(THE DATA)
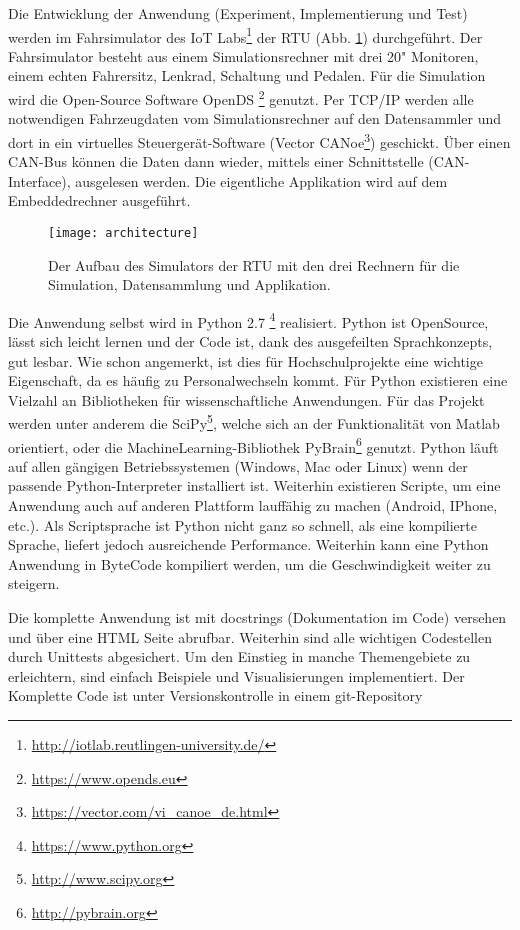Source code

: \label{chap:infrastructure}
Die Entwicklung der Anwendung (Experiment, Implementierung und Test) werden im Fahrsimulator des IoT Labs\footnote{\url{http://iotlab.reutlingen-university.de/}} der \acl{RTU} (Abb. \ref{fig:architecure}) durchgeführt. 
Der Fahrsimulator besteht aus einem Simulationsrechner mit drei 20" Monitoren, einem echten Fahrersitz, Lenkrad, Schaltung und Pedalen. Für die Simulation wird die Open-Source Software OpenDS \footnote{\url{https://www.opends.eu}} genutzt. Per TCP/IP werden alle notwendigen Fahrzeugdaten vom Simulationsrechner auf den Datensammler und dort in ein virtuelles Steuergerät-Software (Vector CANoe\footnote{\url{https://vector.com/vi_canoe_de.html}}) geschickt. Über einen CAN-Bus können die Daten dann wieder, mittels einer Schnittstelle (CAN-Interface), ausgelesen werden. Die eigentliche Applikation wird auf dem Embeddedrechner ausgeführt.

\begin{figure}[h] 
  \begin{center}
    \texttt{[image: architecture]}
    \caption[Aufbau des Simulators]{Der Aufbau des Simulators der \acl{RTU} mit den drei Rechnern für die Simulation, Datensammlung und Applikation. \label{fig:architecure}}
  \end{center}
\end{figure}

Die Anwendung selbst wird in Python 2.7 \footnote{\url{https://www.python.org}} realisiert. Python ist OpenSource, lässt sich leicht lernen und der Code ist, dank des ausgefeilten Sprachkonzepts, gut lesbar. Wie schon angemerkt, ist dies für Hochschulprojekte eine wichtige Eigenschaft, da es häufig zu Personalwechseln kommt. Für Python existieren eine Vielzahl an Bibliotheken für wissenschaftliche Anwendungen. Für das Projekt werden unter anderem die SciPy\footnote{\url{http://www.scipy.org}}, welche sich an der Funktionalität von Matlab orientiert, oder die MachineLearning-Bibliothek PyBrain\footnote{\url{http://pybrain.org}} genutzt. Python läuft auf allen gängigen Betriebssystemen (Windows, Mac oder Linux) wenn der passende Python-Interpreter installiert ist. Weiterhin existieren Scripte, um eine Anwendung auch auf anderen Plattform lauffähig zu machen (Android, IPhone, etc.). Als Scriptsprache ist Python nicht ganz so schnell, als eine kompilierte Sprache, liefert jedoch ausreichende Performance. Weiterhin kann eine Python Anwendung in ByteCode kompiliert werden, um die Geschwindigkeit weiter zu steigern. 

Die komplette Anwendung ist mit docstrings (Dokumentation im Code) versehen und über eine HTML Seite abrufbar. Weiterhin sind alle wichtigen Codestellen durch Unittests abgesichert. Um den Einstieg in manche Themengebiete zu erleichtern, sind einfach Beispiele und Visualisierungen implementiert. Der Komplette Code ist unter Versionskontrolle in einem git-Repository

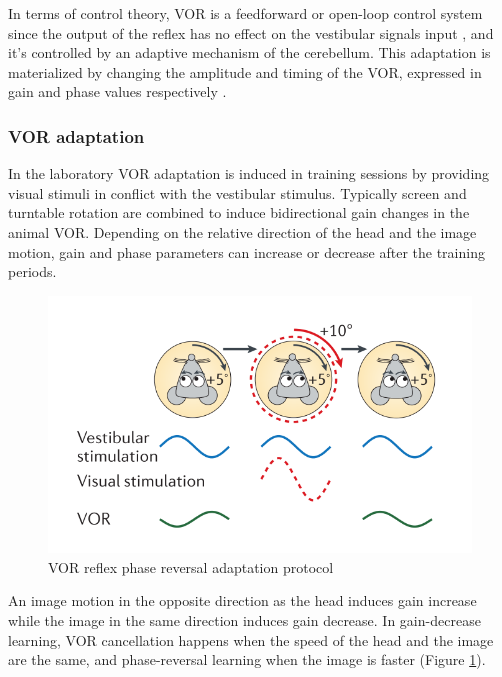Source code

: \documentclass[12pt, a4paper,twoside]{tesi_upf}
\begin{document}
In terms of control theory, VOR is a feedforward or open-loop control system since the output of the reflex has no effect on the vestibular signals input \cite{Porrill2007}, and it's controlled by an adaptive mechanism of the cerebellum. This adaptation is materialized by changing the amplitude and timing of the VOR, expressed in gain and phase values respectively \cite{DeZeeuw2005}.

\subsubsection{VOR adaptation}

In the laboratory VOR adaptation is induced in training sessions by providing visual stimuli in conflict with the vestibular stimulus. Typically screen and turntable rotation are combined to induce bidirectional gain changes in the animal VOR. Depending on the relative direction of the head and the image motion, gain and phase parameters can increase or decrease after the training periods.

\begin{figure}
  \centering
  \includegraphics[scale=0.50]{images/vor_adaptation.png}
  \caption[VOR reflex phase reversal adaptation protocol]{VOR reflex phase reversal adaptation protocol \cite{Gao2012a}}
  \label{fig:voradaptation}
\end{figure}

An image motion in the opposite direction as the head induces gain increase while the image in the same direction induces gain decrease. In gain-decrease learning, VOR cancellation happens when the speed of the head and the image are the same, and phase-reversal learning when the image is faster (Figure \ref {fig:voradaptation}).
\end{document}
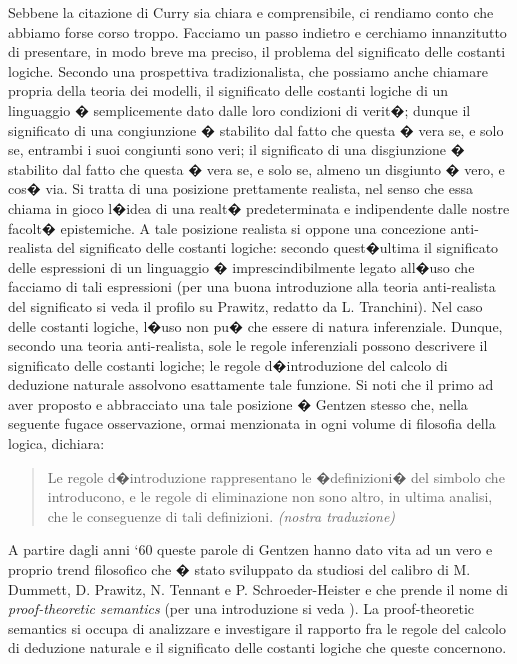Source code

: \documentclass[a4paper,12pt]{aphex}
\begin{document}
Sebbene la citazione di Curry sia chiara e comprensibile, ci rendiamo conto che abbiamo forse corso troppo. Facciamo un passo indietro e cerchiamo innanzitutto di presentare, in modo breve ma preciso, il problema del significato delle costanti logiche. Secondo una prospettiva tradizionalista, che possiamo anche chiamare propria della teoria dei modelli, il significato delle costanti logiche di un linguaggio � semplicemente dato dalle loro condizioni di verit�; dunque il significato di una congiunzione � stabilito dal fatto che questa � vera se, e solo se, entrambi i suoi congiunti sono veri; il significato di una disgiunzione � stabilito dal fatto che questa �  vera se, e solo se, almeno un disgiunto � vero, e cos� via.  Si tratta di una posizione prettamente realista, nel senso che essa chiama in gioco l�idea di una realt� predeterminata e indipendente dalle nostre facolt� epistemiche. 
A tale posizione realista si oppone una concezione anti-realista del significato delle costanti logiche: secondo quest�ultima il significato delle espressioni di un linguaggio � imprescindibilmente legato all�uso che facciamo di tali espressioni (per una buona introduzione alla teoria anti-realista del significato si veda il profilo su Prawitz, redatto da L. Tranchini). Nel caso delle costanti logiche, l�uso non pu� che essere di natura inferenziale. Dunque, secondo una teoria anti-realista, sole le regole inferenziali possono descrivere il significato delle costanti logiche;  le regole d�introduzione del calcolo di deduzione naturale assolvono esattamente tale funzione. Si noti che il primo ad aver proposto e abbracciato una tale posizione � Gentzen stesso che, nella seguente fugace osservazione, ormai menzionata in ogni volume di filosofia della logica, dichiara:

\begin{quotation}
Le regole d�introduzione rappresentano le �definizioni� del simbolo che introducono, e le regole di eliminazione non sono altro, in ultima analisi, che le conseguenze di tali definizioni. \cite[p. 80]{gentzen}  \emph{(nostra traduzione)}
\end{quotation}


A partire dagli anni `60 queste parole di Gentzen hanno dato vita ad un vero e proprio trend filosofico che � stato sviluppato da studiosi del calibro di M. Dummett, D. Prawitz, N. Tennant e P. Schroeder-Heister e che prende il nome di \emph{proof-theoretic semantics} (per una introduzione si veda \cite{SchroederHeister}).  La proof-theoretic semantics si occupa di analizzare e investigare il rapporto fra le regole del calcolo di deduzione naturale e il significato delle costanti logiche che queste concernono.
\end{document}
(End THE DATA)
• **REQUIREMENT**
Within the material above, how many lines contain "label"? Only the number should be given.

• **RESPONSE BELOW**
3